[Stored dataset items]
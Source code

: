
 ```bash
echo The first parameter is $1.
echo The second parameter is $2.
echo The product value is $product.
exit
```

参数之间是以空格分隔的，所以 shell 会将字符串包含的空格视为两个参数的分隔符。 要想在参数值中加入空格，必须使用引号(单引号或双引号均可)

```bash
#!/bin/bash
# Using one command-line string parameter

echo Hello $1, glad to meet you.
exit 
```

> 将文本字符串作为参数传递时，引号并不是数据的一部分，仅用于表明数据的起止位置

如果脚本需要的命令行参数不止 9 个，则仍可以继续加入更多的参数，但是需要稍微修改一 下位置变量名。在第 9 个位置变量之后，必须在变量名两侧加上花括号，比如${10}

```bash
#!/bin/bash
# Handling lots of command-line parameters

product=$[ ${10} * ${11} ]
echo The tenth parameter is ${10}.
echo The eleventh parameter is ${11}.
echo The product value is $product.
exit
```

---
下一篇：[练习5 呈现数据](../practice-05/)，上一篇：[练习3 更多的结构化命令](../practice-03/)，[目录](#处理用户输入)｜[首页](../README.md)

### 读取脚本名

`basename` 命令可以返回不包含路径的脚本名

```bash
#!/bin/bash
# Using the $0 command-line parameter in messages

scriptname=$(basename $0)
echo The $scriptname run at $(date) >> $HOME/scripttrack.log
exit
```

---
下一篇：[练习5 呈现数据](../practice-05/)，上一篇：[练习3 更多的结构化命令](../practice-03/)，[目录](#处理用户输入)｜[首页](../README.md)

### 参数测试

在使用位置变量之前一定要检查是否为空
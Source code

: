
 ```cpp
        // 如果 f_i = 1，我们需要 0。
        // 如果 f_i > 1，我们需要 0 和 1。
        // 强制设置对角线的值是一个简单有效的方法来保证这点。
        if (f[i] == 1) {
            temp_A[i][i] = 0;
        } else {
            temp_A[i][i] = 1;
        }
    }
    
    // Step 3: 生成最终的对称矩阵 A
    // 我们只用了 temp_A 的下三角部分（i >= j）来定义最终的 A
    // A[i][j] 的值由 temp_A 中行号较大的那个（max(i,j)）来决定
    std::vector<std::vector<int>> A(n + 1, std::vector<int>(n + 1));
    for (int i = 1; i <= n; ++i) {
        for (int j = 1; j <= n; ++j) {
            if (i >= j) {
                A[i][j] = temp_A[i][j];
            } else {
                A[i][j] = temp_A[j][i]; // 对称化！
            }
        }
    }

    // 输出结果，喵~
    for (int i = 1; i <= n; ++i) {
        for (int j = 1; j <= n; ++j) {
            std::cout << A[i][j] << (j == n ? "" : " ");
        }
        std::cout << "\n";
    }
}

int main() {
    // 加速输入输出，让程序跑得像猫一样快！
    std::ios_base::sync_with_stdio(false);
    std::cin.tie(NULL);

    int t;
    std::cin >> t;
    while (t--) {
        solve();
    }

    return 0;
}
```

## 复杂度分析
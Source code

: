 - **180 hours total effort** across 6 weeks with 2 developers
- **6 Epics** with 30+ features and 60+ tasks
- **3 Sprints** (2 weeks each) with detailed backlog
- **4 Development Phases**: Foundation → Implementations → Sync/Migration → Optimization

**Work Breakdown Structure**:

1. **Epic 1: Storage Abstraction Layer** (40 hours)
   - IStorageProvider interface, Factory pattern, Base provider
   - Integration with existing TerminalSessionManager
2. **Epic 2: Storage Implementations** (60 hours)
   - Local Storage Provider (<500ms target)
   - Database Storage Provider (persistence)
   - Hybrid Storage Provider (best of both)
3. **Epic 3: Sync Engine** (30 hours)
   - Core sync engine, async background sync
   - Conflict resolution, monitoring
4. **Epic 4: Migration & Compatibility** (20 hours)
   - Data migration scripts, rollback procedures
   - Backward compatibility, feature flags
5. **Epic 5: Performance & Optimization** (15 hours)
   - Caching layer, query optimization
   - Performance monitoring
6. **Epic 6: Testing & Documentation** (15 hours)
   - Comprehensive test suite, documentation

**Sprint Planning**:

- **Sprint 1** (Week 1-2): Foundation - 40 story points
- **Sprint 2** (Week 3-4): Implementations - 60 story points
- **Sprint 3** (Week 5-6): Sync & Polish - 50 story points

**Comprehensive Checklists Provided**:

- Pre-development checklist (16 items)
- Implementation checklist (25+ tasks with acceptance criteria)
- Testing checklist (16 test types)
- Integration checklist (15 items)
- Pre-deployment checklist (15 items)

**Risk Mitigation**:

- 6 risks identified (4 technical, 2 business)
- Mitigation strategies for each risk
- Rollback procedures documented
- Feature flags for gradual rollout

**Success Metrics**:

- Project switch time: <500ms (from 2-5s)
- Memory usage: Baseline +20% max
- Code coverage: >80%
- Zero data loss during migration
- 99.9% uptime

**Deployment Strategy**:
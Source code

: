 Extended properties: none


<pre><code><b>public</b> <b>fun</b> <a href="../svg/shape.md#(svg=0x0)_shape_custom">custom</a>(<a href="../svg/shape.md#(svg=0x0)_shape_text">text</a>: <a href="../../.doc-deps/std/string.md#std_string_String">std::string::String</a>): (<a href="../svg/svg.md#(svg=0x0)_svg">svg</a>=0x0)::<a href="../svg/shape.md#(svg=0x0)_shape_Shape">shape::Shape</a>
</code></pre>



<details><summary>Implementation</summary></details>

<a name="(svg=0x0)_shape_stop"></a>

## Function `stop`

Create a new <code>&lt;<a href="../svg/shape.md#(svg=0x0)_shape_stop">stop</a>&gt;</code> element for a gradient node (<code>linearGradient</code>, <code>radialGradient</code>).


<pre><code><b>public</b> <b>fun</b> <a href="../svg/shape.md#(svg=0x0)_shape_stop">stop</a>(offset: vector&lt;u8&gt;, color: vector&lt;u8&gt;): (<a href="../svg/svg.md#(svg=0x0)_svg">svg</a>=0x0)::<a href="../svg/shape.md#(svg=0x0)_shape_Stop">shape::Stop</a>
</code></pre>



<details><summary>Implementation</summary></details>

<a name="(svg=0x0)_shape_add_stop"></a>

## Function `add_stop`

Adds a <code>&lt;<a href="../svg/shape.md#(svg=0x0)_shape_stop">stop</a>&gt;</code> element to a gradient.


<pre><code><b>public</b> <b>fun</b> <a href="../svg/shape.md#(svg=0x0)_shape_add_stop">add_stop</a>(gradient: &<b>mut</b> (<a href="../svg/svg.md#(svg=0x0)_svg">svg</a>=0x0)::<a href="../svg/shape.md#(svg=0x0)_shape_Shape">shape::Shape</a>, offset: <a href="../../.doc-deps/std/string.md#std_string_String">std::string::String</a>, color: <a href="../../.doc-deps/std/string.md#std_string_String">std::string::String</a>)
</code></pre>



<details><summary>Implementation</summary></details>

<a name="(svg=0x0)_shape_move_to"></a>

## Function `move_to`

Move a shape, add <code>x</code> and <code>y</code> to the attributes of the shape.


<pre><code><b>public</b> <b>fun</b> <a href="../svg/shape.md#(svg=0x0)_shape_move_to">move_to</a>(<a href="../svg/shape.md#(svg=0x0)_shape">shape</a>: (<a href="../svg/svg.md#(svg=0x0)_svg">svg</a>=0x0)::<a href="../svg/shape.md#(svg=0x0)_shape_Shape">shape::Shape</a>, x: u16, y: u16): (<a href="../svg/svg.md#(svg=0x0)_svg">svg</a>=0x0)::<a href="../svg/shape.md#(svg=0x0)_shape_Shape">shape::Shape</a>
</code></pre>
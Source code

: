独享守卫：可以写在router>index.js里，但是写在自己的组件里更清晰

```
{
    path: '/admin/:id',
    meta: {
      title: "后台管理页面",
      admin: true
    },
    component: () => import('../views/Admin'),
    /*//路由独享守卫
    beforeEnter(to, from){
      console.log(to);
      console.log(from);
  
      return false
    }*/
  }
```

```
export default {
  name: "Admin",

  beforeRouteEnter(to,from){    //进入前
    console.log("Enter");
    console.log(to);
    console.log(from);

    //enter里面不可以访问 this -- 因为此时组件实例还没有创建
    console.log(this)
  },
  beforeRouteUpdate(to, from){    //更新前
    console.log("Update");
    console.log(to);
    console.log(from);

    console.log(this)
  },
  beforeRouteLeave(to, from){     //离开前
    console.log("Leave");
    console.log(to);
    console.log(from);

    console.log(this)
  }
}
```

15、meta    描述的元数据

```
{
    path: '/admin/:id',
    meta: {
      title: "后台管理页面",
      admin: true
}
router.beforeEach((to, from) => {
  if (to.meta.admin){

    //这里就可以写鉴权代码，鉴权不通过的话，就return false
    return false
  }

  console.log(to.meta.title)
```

PROBLEM TO SOLVE: A single figure, the number of lines above with the word "Performance", is the whole answer.

ANSWER BOX: 2